▶ [WHAT YOU SHOULD DO]
Write out the records that follow exactly. Do not include pictures.

Rendered images with source text:
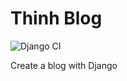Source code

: # Thinh Blog
![Django CI](https://github.com/pythinh/thinhblog-dj/workflows/Django%20CI/badge.svg)

Create a blog with Django
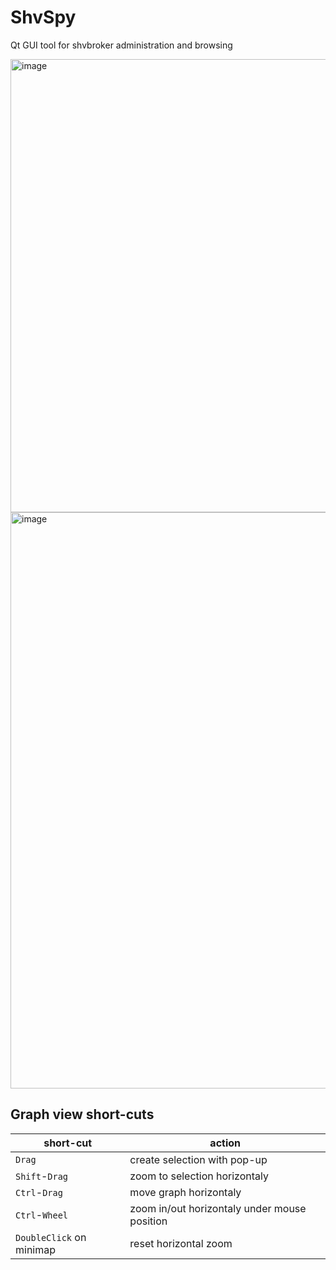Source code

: # ShvSpy
Qt GUI tool for shvbroker administration and browsing 

<img width="725" alt="image" src="https://user-images.githubusercontent.com/4949019/115882722-53c83980-a44d-11eb-8ed4-f75ca7c9b9e4.png">


<img width="922" alt="image" src="https://user-images.githubusercontent.com/4949019/115882642-3dba7900-a44d-11eb-9769-630631d70f24.png">

## Graph view short-cuts
| short-cut | action |
|-----------|--------|
| `Drag` | create selection with pop-up |
| `Shift`-`Drag` | zoom to selection horizontaly |
| `Ctrl`-`Drag` | move graph horizontaly |
| `Ctrl`-`Wheel` | zoom in/out horizontaly under mouse position |
| `DoubleClick` on minimap | reset horizontal zoom |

▶ [EXERCISE RESULT]
Source code

: # Thinh Blog
![Django CI](https://github.com/pythinh/thinhblog-dj/workflows/Django%20CI/badge.svg)

Create a blog with Django
Source code

: # ShvSpy
Qt GUI tool for shvbroker administration and browsing 

<img width="725" alt="image" src="https://user-images.githubusercontent.com/4949019/115882722-53c83980-a44d-11eb-8ed4-f75ca7c9b9e4.png">


<img width="922" alt="image" src="https://user-images.githubusercontent.com/4949019/115882642-3dba7900-a44d-11eb-9769-630631d70f24.png">

## Graph view short-cuts
| short-cut | action |
|-----------|--------|
| `Drag` | create selection with pop-up |
| `Shift`-`Drag` | zoom to selection horizontaly |
| `Ctrl`-`Drag` | move graph horizontaly |
| `Ctrl`-`Wheel` | zoom in/out horizontaly under mouse position |
| `DoubleClick` on minimap | reset horizontal zoom |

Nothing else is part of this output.